Reliable epidemiologic data on worldwide incidence are difficult to obtain, and tetanus is notoriously underreported. Studies have shown that in much of the world only 2–10% of tetanus cases are recorded. Estimates from the early 1980s suggested that tetanus caused >1 million deaths annually. As worldwide vaccination coverage has improved, the number of cases has fallen, particularly among children and neonates, who have been predominantly targeted in recent vaccination programs. In 2006, an estimated 290,000 people died of tetanus, mostly in Southeast Asia and Africa.

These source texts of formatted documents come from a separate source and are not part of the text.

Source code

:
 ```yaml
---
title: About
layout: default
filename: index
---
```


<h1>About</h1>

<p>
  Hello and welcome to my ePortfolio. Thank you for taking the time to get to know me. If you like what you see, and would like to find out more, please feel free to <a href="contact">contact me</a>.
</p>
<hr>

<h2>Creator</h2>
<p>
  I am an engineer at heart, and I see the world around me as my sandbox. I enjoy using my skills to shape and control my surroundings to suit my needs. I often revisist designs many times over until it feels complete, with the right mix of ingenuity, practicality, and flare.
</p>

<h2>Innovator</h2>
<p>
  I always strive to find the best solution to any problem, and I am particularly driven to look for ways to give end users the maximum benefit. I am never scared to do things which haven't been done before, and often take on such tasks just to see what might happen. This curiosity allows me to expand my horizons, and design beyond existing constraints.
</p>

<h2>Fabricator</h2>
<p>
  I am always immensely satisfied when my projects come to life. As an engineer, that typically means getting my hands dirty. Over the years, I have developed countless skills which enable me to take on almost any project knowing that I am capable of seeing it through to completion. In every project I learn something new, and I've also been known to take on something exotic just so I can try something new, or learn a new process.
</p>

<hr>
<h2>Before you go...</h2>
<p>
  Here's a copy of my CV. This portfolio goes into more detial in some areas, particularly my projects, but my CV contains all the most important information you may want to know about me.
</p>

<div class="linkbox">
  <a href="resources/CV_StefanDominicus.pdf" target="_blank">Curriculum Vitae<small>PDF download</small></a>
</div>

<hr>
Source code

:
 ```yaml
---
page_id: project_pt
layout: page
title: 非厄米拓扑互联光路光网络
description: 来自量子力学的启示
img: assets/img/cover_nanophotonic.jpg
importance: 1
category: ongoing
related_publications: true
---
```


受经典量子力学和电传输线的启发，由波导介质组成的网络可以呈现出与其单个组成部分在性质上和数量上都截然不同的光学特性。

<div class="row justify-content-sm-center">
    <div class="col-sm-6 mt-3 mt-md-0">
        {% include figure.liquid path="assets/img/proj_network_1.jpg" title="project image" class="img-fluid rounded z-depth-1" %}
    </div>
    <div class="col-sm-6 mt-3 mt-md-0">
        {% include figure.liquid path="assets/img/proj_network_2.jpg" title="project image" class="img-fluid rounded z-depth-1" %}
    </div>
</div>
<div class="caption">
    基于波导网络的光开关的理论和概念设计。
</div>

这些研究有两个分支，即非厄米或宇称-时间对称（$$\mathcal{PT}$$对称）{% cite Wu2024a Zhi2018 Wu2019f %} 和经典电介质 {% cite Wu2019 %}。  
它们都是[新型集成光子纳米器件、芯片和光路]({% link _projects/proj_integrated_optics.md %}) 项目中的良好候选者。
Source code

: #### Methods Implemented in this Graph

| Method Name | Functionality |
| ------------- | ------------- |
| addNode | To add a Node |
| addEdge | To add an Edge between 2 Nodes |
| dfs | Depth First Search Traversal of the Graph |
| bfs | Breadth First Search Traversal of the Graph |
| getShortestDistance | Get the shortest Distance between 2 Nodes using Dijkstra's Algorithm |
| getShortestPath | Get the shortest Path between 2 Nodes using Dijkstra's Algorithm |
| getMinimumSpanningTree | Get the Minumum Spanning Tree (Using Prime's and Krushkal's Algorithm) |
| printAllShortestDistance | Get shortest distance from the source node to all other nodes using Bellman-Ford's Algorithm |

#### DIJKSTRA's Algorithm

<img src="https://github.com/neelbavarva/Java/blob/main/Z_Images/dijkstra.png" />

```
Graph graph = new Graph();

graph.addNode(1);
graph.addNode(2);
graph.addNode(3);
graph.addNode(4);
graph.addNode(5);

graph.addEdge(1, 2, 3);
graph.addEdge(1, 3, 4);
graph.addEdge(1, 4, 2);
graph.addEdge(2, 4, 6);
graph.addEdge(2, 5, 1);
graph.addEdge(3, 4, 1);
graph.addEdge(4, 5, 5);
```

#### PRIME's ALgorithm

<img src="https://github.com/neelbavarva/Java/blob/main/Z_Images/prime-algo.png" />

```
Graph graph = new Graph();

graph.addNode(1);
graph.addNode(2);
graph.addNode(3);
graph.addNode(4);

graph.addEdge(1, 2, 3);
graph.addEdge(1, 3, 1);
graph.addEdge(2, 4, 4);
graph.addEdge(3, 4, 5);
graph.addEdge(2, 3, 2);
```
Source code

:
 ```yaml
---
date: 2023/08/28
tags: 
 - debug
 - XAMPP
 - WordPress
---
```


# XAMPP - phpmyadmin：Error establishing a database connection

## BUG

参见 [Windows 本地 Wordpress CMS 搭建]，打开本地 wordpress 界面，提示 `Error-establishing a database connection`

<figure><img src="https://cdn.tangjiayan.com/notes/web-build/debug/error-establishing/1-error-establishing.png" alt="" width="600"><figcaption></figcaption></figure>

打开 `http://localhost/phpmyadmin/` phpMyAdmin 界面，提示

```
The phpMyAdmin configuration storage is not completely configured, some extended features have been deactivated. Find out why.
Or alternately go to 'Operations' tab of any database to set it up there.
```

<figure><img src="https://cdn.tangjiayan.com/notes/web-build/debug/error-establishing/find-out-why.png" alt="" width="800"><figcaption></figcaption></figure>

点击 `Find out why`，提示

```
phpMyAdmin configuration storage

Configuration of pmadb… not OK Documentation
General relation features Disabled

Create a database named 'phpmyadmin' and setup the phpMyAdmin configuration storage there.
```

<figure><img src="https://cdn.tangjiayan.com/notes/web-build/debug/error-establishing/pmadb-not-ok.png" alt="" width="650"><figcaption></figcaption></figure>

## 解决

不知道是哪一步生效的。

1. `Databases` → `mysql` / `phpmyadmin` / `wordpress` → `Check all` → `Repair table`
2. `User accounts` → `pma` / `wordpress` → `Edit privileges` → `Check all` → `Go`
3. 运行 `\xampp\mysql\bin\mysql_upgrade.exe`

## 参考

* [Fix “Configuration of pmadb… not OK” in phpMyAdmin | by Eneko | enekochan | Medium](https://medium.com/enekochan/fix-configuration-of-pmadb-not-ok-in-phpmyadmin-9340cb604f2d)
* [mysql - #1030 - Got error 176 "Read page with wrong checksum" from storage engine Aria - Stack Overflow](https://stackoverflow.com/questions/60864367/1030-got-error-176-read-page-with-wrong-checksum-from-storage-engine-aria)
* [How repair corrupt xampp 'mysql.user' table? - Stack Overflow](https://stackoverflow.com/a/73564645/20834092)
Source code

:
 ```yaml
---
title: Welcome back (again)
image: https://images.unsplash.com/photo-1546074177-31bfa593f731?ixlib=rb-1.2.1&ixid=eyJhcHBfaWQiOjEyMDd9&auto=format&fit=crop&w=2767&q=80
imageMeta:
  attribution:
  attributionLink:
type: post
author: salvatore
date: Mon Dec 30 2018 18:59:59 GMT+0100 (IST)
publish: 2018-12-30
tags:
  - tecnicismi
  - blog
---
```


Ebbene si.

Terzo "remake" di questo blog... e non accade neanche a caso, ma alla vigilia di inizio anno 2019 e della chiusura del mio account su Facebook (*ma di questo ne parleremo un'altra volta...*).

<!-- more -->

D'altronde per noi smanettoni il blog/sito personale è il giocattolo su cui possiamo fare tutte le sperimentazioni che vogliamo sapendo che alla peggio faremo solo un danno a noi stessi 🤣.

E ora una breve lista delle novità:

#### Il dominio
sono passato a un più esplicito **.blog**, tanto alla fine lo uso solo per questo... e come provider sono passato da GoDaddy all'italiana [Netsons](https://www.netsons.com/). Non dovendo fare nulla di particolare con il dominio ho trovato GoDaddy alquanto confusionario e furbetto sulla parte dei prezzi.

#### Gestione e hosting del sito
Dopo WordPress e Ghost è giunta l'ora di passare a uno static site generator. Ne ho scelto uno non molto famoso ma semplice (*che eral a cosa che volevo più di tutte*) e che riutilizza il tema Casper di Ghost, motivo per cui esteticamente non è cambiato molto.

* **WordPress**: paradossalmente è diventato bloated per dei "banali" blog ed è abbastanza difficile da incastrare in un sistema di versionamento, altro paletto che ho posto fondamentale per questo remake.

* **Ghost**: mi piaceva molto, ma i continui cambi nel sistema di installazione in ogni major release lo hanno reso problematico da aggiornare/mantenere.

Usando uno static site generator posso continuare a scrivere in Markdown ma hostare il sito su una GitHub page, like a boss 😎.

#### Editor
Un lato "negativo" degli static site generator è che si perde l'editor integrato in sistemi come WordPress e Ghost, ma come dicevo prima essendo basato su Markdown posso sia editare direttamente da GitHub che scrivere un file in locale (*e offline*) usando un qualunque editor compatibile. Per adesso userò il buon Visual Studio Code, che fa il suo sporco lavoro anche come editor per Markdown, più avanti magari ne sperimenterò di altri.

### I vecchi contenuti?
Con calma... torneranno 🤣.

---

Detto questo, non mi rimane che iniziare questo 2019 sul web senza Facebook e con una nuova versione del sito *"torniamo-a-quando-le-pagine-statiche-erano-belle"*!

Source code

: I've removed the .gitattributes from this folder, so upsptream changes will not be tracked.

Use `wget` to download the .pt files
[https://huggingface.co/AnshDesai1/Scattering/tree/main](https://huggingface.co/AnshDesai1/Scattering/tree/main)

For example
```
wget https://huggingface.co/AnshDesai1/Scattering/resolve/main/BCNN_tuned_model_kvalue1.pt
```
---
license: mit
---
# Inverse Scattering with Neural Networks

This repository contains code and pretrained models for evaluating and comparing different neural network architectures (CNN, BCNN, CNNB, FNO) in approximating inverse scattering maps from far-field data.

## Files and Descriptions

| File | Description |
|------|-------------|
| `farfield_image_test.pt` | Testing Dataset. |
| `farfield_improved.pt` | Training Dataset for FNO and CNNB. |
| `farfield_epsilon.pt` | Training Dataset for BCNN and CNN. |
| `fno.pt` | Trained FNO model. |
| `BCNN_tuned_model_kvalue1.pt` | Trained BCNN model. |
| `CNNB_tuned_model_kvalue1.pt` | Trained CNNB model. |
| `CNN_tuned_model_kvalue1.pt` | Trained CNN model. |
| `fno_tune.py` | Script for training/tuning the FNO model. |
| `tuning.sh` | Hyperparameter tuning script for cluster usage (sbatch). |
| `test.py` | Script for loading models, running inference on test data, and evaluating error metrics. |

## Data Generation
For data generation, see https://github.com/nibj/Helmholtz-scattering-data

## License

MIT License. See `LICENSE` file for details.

The elimination of maternal and neonatal tetanus is one goal of the WHO and its Expanded Programme on Immunization (EPI). An estimated 5% of maternal mortality in the 1990s was attributed to maternal tetanus. Tetanus in pregnant women and neonates is prevented by maternal immunization during pregnancy (see “Prevention,” below), which is an integral component of the EPI. Although immunization coverage continues to increase, maternal and neonatal tetanus still represents an important global health burden, causing ∼180,000 deaths per year.
Tetanus is a rare disease in the developed world. In 2007, a total of 28 cases were reported to the U.S. national surveillance system. Most cases occur in incompletely vaccinated or unvaccinated individuals. Persons >60 years of age are at greater risk of tetanus because antibody levels decrease over time. Injection drug users—particularly those injecting heroin subcutaneously (“skin-popping”)—are increasingly recognized as a high-risk group. Between 1995 and 2000, 15–18% of U.S. tetanus infections occurred in injection drug users. In 2004, an outbreak of tetanus occurred in the United Kingdom, which had previously reported low rates among drug users. The reasons for this outbreak remain unclear but are thought to involve a combination of heroin contamination, skin-popping, and incomplete vaccination.
C. tetani produces two exotoxins: tetanolysin and tetanospasmin. Tetanolysin, which is related to the clostridial toxins and streptolysin, plays no role in the pathogenesis of the disease. Tetanospasmin, generally referred to as “tetanus toxin,” is the neurotoxin that causes the manifestations of disease.
Toxin is transported by intra-axonal transport to motor nuclei of the cranial nerves or ventral horns of the spinal cord. Tetanus toxin is produced as a single 150-kDa protein that is cleaved to produce heavy (100-kDa) and light (50-kDa) chains linked by a disulfide bond and noncovalent forces. The carboxy terminal of the heavy chain binds to specific membrane components in presynaptic-motor nerve terminals; evidence suggests binding to both polysialogangliosides and membrane proteins. This binding results in toxin internalization and uptake into the nerves. (Botulinum toxins enter the nervous system by a similar method but remain mostly at the neuromuscular junction and thus produce different clinical features.)
Once inside the neuron, the toxin enters a retrograde transport pathway, whereby it is transported proximally to the motor neuron body in what appears to be a highly specific process. Unlike other components of the endosomal contents, which undergo acidification following internalization, tetanus toxin is transported in a carefully regulated pH-neutral environment that prevents an acid-induced conformational change that would result in light-chain expulsion into the surrounding cytosol.